What effect will the bill have in reducing the estimated $100 billion public pension underfunding problem? No one can say for sure.
Its supporters contend it will save $160 billion over the next 30-plus years by putting limits on benefits paid out of the pension funds while increasing revenues paid in. Their goal is to erase the underfunding over that period.
It ought to be obvious to everyone by now that if the state was starting from scratch in creating a pension system, it would never consider creating the unaffordable monstrosity now in place. It simply guarantees too much to too many for too little.
Even under the new legislation, teachers in their 20s can expect to retire at 60 on a pension that pays 75 percent of their salaries plus cost-of-living adjustments. That's far out of whack compared with the benefits for private sector workers who pay the bill for their public-sector counterparts.
Since the system is in place, however, the political challenge of fixing it is overwhelming. Critics suggest that Illinois should get out of the pension business by paying public employees what they have earned and shifting them to a 401(k) defined contribution plan. But that's a political non-starter. Legislators could hardly bring themselves to nibble around the edges of this gargantuan problem, let alone swallow it whole.
Even the changes that were approved have outraged pension system leaders and members, who are promising political retribution at the polls. It's too bad for them that legislators have walled themselves off from political accountability by waiting until after the election filing period to act, gerrymandering districts in which to safely run and structuring the vote tally so mostly legislators holding safe seats cast the controversial yes votes.
No one but the seven justices on the state's highly politicized Supreme Court can say what those yes votes mean. That's why it's important the legal challenge be conducted on an expedited schedule. After the trial court rules, the high court should take the appeal up immediately, bypassing the state's intermediate court.

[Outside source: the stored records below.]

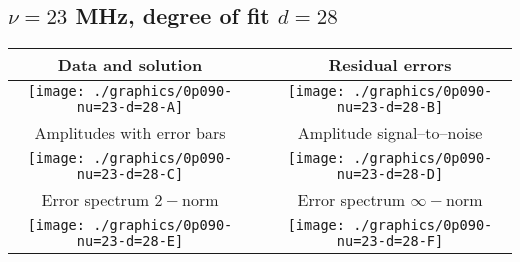 

% 

\clearpage{}
\break{}

\subsection{$\nu = 23$ MHz, degree of fit $d = 28$}

\begin{table}[h]
    \begin{center}
        \begin{tabular}{ccc}
            Data and solution & \quad & Residual errors \\\hline
            \texttt{[image: ./graphics/0p090-nu=23-d=28-A]} &&
            \texttt{[image: ./graphics/0p090-nu=23-d=28-B]} \\[15pt]
            Amplitudes with error bars && Amplitude signal--to--noise \\\hline
            \texttt{[image: ./graphics/0p090-nu=23-d=28-C]} &&
            \texttt{[image: ./graphics/0p090-nu=23-d=28-D]} \\[15pt]
            Error spectrum $2-$norm && Error spectrum $\infty-$norm \\\hline
            \texttt{[image: ./graphics/0p090-nu=23-d=28-E]} &&
            \texttt{[image: ./graphics/0p090-nu=23-d=28-F]} \\[15pt]
        \end{tabular}
    \end{center}
\label{fig:elev=90, nu=23}
\end{table}



\endinput
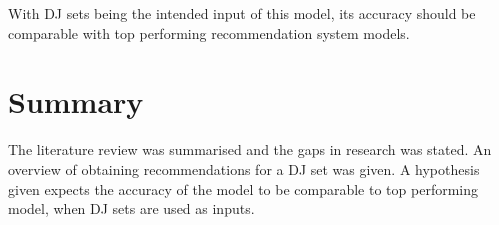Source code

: With DJ sets being the intended input of this model, its accuracy should be comparable with top performing recommendation system models.

\section{Summary}
The literature review was summarised and the gaps in research was stated. An overview of obtaining recommendations for a DJ set was given. A hypothesis given expects the accuracy of the model to be comparable to top performing model, when DJ sets are used as inputs. 



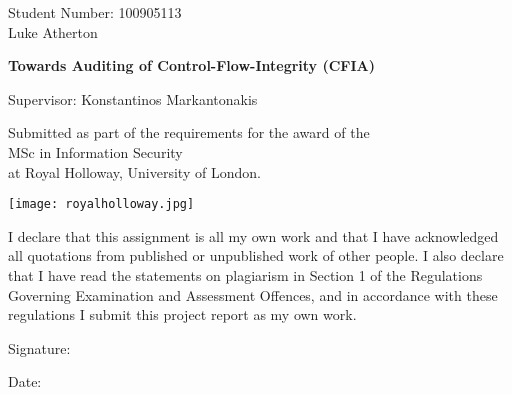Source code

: \begin{titlepage}
    \begin{center}      
		\LARGE
		Student Number: 100905113\\
		Luke Atherton		
		        
        \vspace*{1cm}
        
        \Huge
        \textbf{Towards Auditing of Control-Flow-Integrity (CFIA)}
 
        \vspace{0.5cm}
        \LARGE
        Supervisor: Konstantinos Markantonakis
 
        \vspace{1cm}
 
        \vfill
        
 		\large
        Submitted as part of the requirements for the award of the\\
        MSc in Information Security\\
        at Royal Holloway, University of London.
 
        \texttt{[image: royalholloway.jpg]}
        
        \Large
        
        \date{\today}
        
 
    \end{center}
    \normalsize

\noindent
I declare that this assignment is all my own work and that I have acknowledged all quotations from published or unpublished work of other people.  I also declare that I have read the statements on plagiarism in Section 1 of the Regulations Governing Examination and Assessment Offences, and in accordance with these regulations I submit this project report as my own work.

\noindent
Signature:
			
\noindent
Date:
\end{titlepage}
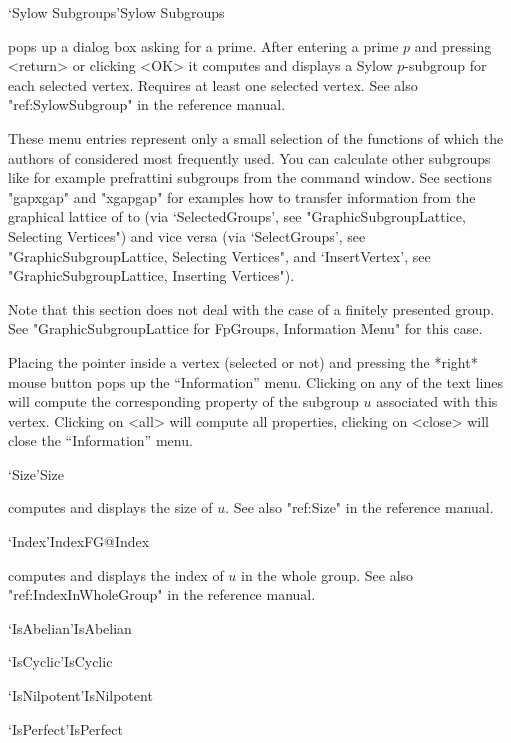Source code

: \>`Sylow Subgroups'{Sylow Subgroups}

pops  up a dialog  box asking   for a prime.   After entering  a  prime $p$ 
and pressing  <return> or  clicking  <OK> it computes   and displays  a Sylow
$p$-subgroup  for   each selected vertex.  Requires   at   least one selected
vertex.  See also "ref:SylowSubgroup" in the {\GAP}
reference manual.

\bigskip

These menu entries represent only a small selection of the functions
of {\GAP} which the authors of {\XGAP} considered most frequently
used. You can calculate other subgroups like for example prefrattini
subgroups from the {\GAP} command window. See sections "gapxgap" and
"xgapgap" for examples how to transfer information from the graphical
lattice of {\XGAP} to {\GAP} (via `SelectedGroups', see
"GraphicSubgroupLattice, Selecting Vertices") and vice versa (via
`SelectGroups', see "GraphicSubgroupLattice, Selecting Vertices", and
`InsertVertex', see "GraphicSubgroupLattice, Inserting Vertices").



Note that this section does not deal with the case of a finitely presented
group. See "GraphicSubgroupLattice for FpGroups, Information Menu" for this 
case.

Placing the pointer  inside a vertex (selected  or not)  and pressing the
*right* mouse button pops up the  ``Information'' menu.  Clicking on any of
the text  lines will compute  the corresponding  property of the subgroup
$u$ associated  with  this vertex.  Clicking   on <all> will  compute all
properties, clicking on <close> will close the ``Information'' menu.

\>`Size'{Size}

computes and displays the size of $u$.  See also "ref:Size" in the
{\GAP} reference manual.

\>`Index'{IndexFG}@{Index}

computes and displays the  index  of $u$ in   the whole group.  See  also
"ref:IndexInWholeGroup" in the {\GAP} reference manual.

\>`IsAbelian'{IsAbelian}

\>`IsCyclic'{IsCyclic}

\>`IsNilpotent'{IsNilpotent}

\>`IsPerfect'{IsPerfect}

Whatever the high court decides, state finances remain an utter disaster. Our legislators are determined to spend more than the state brings in, and unpaid bills are in excess of $5 billion. There's also the potential problem of legislators not fulfilling the payment pledges contained in the pension bill. It's their repeated failure to properly fund the public pensions that got Illinois in this mess.
Nonetheless, legislators, after years of wringing their hands and allowing the problem to grow far worse, have finally acted to put a fix in play. Ignore all the self-congratulations about their vaunted courage — it was, at best, a staggering, stunted step forward.